[Paper] GriDiT: Factorized Grid-Based Diffusion for Efficient Long Image Sequence Generation

Published: 1 month ago (December 24, 2025 at 11:46 AM EST)

4 min read

Source: arXiv

Source: arXiv - 2512.21276v1

Overview

The paper introduces GriDiT, a novel diffusion‑based framework that treats long image sequences as a factorized grid rather than a monolithic 3‑D tensor. By first generating a low‑resolution “coarse” video grid and then super‑resolving each frame independently, the authors achieve higher visual quality, better temporal coherence, and up to 2× faster inference compared with existing video‑diffusion models.

Key Contributions

Grid‑based factorization: Reformulates video generation as a 2‑D image diffusion problem on a spatial‑temporal grid, eliminating the need for custom 3‑D architectures.
Two‑stage pipeline:
1. Coarse‑grid diffusion using the Diffusion Transformer (DiT) to capture inter‑frame relationships.
2. Frame‑wise super‑resolution that injects high‑frequency details without affecting temporal consistency.
Data‑efficient training: Learns from subsampled frame grids, reducing the amount of required video data while still handling arbitrary‑length sequences.
Broad domain generalization: Works out‑of‑the‑box on diverse datasets (e.g., human motion, natural scenes) without extra priors or supervision.
Empirical superiority: Sets new state‑of‑the‑art (SoTA) on multiple benchmarks in terms of FVD, IS, and user‑study ratings, while halving generation latency.

Methodology

Grid Construction – A video of T frames is down‑sampled both temporally and spatially, producing a low‑resolution grid of shape (H′ × W′ × T′). Each cell of the grid is a tiny image patch representing a subsampled frame.
Diffusion Transformer (DiT) Backbone – The same DiT architecture used for 2‑D image diffusion is applied directly to the grid.

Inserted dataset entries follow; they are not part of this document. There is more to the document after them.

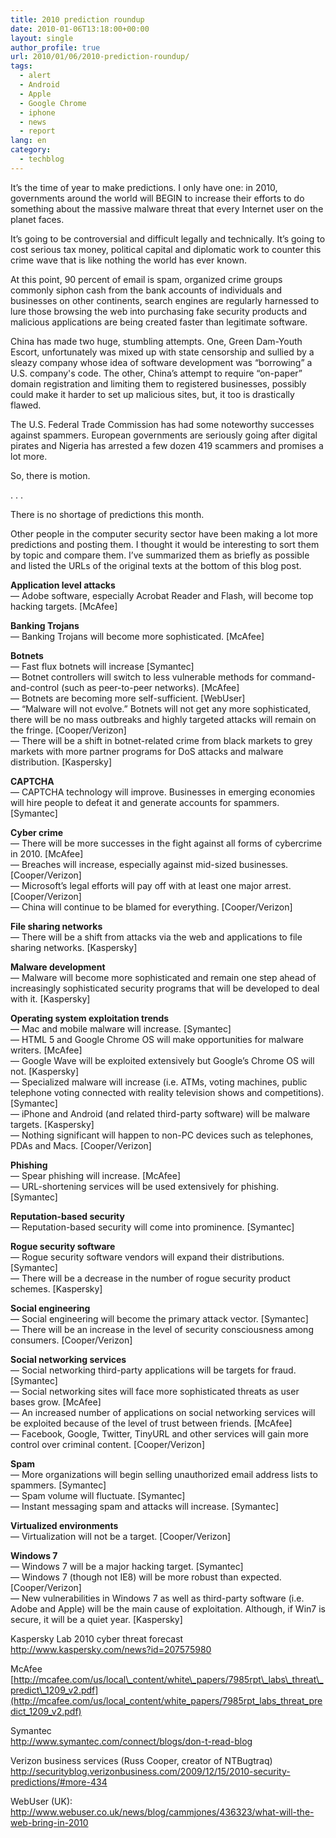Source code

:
 ```yaml
---
title: 2010 prediction roundup
date: 2010-01-06T13:18:00+00:00
layout: single
author_profile: true
url: 2010/01/06/2010-prediction-roundup/
tags:
  - alert
  - Android
  - Apple
  - Google Chrome
  - iphone
  - news
  - report
lang: en
category: 
  - techblog
---
```

It’s the time of year to make predictions. I only have one: in 2010, governments around the world will BEGIN to increase their efforts to do something about the massive malware threat that every Internet user on the planet faces.

It’s going to be controversial and difficult legally and technically. It’s going to cost serious tax money, political capital and diplomatic work to counter this crime wave that is like nothing the world has ever known.

At this point, 90 percent of email is spam, organized crime groups commonly siphon cash from the bank accounts of individuals and businesses on other continents, search engines are regularly harnessed to lure those browsing the web into purchasing fake security products and malicious applications are being created faster than legitimate software.

China has made two huge, stumbling attempts. One, Green Dam-Youth Escort, unfortunately was mixed up with state censorship and sullied by a sleazy company whose idea of software development was “borrowing” a U.S. company's code. The other, China’s attempt to require “on-paper” domain registration and limiting them to registered businesses, possibly could make it harder to set up malicious sites, but, it too is drastically flawed.

The U.S. Federal Trade Commission has had some noteworthy successes against spammers. European governments are seriously going after digital pirates and Nigeria has arrested a few dozen 419 scammers and promises a lot more.

So, there is motion.

. . .

There is no shortage of predictions this month.

Other people in the computer security sector have been making a lot more predictions and posting them. I thought it would be interesting to sort them by topic and compare them. I’ve summarized them as briefly as possible and listed the URLs of the original texts at the bottom of this blog post.

**Application level attacks**  
— Adobe software, especially Acrobat Reader and Flash, will become top hacking targets. [McAfee]

**Banking Trojans**  
— Banking Trojans will become more sophisticated. [McAfee]

**Botnets**  
— Fast flux botnets will increase [Symantec]  
— Botnet controllers will switch to less vulnerable methods for command-and-control (such as peer-to-peer networks). [McAfee]  
— Botnets are becoming more self-sufficient. [WebUser]  
— “Malware will not evolve.” Botnets will not get any more sophisticated, there will be no mass outbreaks and highly targeted attacks will remain on the fringe. [Cooper/Verizon]  
— There will be a shift in botnet-related crime from black markets to grey markets with more partner programs for DoS attacks and malware distribution. [Kaspersky]

**CAPTCHA**  
— CAPTCHA technology will improve. Businesses in emerging economies will hire people to defeat it and generate accounts for spammers. [Symantec]

**Cyber crime**  
— There will be more successes in the fight against all forms of cybercrime in 2010. [McAfee]  
— Breaches will increase, especially against mid-sized businesses. [Cooper/Verizon]  
— Microsoft’s legal efforts will pay off with at least one major arrest. [Cooper/Verizon]  
— China will continue to be blamed for everything. [Cooper/Verizon]

**File sharing networks**  
— There will be a shift from attacks via the web and applications to file sharing networks. [Kaspersky]

**Malware development**  
— Malware will become more sophisticated and remain one step ahead of increasingly sophisticated security programs that will be developed to deal with it. [Kaspersky]

**Operating system exploitation trends**  
— Mac and mobile malware will increase. [Symantec]  
— HTML 5 and Google Chrome OS will make opportunities for malware writers. [McAfee]  
— Google Wave will be exploited extensively but Google’s Chrome OS will not. [Kaspersky]  
— Specialized malware will increase (i.e. ATMs, voting machines, public telephone voting connected with reality television shows and competitions). [Symantec]  
— iPhone and Android (and related third-party software) will be malware targets. [Kaspersky]  
— Nothing significant will happen to non-PC devices such as telephones, PDAs and Macs. [Cooper/Verizon]

**Phishing**  
— Spear phishing will increase. [McAfee]  
— URL-shortening services will be used extensively for phishing. [Symantec]

**Reputation-based security**  
— Reputation-based security will come into prominence. [Symantec]

**Rogue security software**  
— Rogue security software vendors will expand their distributions. [Symantec]  
— There will be a decrease in the number of rogue security product schemes. [Kaspersky]

**Social engineering**  
— Social engineering will become the primary attack vector. [Symantec]  
— There will be an increase in the level of security consciousness among consumers. [Cooper/Verizon]

**Social networking services**  
— Social networking third-party applications will be targets for fraud. [Symantec]  
— Social networking sites will face more sophisticated threats as user bases grow. [McAfee]  
— An increased number of applications on social networking services will be exploited because of the level of trust between friends. [McAfee]  
— Facebook, Google, Twitter, TinyURL and other services will gain more control over criminal content. [Cooper/Verizon]

**Spam**  
— More organizations will begin selling unauthorized email address lists to spammers. [Symantec]  
— Spam volume will fluctuate. [Symantec]  
— Instant messaging spam and attacks will increase. [Symantec]

**Virtualized environments**  
— Virtualization will not be a target. [Cooper/Verizon]

**Windows 7**  
— Windows 7 will be a major hacking target. [Symantec]  
— Windows 7 (though not IE8) will be more robust than expected. [Cooper/Verizon]  
— New vulnerabilities in Windows 7 as well as third-party software (i.e. Adobe and Apple) will be the main cause of exploitation. Although, if Win7 is secure, it will be a quiet year. [Kaspersky]

Kaspersky Lab 2010 cyber threat forecast  
<http://www.kaspersky.com/news?id=207575980>

McAfee  
[http://mcafee.com/us/local\_content/white\_papers/7985rpt\_labs\_threat\_predict\_1209_v2.pdf](http://mcafee.com/us/local_content/white_papers/7985rpt_labs_threat_predict_1209_v2.pdf)

Symantec  
<http://www.symantec.com/connect/blogs/don-t-read-blog>

Verizon business services (Russ Cooper, creator of NTBugtraq)  
<http://securityblog.verizonbusiness.com/2009/12/15/2010-security-predictions/#more-434>

WebUser (UK):  
<http://www.webuser.co.uk/news/blog/cammjones/436323/what-will-the-web-bring-in-2010>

Self‑attention operates across the flattened grid tokens, allowing the model to learn temporal dependencies without any explicit 3‑D convolutions.
Coarse Generation – The diffusion process denoises a random grid into a plausible low‑resolution video. Because the grid is small, the diffusion steps are cheap and the model can be trained on modest GPU memory.
Frame‑wise Super‑Resolution – Each generated low‑res frame is fed to a dedicated super‑resolution diffusion model (or a deterministic upsampler). Since frames are processed independently, high‑frequency textures are added without breaking the temporal consistency already established by the coarse stage.
Arbitrary Length Extension – The grid can be padded or truncated, enabling generation of videos longer than those seen during training; the DiT’s attention naturally scales to the new temporal dimension.

Results & Findings

Dataset	Metric (lower = better)	GriDiT	Prior SoTA (e.g., Video Diffusion, Make‑It‑3D)
Kinetics‑600	FVD	68	112
UCF‑101	IS (higher = better)	9.4	7.8
Human3.6M	Pose‑consistency (°)	2.1	3.7
Inference latency (per 16‑frame clip)	—	0.21 s (≈2× faster)	0.42 s

Visual quality: Samples show sharper edges, more realistic motion blur, and fewer flickering artifacts.
Temporal coherence: The attention‑driven coarse stage preserves motion trajectories, which the frame‑wise upsampler does not disturb.
Scalability: Experiments with up to 128‑frame sequences demonstrate stable generation quality, confirming the method’s ability to handle long videos.

Practical Implications

Faster prototyping for video‑centric products – Developers can integrate GriDiT into pipelines for synthetic video data (e.g., training autonomous‑driving perception models) with half the compute budget.
Content creation tools – The two‑stage design fits well with existing image‑to‑image upscalers, enabling plug‑and‑play extensions for video editors, game asset pipelines, or AR/VR content generators.
Low‑resource environments – Because the coarse diffusion operates on a tiny grid, training and inference can run on a single high‑end GPU, opening the door for on‑device or edge‑based generation.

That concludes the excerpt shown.